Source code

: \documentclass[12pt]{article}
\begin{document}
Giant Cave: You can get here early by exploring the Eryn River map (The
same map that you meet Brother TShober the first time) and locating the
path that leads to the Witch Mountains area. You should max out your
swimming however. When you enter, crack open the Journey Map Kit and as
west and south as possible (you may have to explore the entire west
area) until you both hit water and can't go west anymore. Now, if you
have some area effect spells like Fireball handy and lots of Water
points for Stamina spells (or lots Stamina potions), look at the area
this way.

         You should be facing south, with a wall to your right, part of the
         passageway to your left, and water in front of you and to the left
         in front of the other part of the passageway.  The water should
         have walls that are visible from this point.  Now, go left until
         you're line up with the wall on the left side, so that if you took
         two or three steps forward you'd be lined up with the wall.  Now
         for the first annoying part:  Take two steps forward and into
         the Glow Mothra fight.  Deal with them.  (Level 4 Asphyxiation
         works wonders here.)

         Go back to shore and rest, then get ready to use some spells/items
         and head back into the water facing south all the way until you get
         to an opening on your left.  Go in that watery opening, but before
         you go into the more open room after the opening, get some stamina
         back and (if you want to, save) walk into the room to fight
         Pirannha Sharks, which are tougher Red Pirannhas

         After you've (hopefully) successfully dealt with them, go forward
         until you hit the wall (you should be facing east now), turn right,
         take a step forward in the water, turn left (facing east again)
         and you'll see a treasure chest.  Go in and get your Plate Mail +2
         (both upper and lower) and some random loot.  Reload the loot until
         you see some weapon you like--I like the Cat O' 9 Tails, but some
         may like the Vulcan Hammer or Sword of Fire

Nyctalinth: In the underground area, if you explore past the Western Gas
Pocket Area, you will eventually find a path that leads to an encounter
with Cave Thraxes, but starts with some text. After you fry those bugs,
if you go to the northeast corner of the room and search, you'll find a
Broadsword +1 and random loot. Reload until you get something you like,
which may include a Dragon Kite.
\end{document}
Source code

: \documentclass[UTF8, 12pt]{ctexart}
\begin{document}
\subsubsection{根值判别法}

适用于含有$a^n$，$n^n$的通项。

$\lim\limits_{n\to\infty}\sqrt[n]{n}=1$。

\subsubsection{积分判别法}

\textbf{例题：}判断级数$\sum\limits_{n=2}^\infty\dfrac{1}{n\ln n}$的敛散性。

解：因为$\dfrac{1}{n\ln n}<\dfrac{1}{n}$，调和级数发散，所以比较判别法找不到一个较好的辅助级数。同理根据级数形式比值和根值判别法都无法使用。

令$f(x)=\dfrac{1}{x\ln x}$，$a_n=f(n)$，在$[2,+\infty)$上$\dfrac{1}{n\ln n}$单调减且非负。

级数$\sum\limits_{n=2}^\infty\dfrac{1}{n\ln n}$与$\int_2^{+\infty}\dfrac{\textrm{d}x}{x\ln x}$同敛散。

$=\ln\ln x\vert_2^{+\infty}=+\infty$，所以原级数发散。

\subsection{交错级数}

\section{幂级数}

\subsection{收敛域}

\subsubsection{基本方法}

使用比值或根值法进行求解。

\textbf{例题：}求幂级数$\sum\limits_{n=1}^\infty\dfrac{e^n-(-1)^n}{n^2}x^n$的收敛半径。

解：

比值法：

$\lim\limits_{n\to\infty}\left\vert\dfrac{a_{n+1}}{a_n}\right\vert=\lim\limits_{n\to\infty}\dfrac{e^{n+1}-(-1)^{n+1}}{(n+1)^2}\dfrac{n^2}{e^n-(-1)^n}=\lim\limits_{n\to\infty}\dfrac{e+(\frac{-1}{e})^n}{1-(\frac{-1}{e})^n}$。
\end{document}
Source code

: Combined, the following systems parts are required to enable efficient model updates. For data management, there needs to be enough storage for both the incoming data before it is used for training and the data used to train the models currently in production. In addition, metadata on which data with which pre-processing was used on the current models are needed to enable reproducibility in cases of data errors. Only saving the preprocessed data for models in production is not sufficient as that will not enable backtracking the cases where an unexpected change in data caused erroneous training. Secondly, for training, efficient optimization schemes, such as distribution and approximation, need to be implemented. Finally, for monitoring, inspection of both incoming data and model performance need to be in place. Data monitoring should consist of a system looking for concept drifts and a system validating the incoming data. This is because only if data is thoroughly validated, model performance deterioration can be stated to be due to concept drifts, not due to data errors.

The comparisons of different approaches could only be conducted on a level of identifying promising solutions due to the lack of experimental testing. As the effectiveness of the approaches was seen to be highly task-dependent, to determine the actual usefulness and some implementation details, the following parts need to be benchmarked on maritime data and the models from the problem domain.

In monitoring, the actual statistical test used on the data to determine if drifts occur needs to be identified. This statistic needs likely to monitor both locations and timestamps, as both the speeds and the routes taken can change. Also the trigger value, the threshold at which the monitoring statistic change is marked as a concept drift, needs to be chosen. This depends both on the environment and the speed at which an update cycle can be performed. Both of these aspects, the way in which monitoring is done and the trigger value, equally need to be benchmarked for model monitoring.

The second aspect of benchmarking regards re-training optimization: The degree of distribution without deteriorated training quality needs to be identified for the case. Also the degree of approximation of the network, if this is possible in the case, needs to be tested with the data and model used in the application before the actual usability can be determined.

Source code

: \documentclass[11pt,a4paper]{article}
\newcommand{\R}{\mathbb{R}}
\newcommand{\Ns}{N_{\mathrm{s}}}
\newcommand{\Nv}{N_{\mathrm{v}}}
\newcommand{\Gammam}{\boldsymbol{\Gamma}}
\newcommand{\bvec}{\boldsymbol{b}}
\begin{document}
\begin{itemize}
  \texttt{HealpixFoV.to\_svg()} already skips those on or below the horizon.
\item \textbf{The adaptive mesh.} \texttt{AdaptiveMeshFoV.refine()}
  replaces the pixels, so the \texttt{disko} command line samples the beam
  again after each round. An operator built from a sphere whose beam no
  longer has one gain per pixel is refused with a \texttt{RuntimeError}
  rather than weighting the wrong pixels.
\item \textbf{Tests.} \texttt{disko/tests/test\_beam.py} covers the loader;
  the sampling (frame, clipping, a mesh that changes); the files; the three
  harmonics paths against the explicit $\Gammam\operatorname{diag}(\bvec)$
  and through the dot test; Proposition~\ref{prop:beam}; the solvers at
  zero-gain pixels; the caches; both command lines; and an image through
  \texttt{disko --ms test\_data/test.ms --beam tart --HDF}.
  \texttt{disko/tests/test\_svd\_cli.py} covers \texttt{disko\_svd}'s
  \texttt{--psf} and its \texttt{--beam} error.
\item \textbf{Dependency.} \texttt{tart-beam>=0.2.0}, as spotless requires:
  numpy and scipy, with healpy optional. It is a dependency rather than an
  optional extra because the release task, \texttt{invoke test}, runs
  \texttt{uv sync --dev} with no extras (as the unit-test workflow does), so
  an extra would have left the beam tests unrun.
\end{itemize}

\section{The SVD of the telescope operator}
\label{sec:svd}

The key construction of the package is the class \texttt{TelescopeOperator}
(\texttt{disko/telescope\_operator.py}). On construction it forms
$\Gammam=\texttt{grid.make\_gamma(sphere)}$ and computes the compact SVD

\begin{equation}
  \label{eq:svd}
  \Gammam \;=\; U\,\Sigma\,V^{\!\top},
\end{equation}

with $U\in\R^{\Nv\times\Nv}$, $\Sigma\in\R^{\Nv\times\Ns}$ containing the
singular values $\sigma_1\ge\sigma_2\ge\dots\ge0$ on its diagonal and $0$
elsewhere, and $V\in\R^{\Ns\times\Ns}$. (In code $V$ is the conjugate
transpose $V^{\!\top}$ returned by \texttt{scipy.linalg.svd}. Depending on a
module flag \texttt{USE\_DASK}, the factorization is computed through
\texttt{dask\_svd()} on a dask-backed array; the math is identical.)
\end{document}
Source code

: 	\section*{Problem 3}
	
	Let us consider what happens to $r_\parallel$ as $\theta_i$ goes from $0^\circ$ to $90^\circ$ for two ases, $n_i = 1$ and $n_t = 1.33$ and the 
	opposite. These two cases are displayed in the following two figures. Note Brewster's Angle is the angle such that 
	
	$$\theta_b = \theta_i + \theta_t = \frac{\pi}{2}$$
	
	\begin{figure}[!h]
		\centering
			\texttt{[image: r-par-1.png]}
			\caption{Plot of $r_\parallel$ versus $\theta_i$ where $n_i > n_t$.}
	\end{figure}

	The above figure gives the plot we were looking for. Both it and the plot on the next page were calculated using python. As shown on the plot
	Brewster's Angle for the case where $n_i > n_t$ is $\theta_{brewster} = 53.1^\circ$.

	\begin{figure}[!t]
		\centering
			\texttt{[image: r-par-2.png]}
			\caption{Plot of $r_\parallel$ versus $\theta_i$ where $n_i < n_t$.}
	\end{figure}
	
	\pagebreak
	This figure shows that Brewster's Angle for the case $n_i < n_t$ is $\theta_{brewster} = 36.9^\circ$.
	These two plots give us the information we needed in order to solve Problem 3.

### Task to carry out
What you return should be exactly the lines above, starting at the one with "You should be facing south, with" and ending at the one with "have walls that", and nothing else.

### Response to this exercise
         You should be facing south, with a wall to your right, part of the
         passageway to your left, and water in front of you and to the left
         in front of the other part of the passageway.  The water should
         have walls that are visible from this point.  Now, go left until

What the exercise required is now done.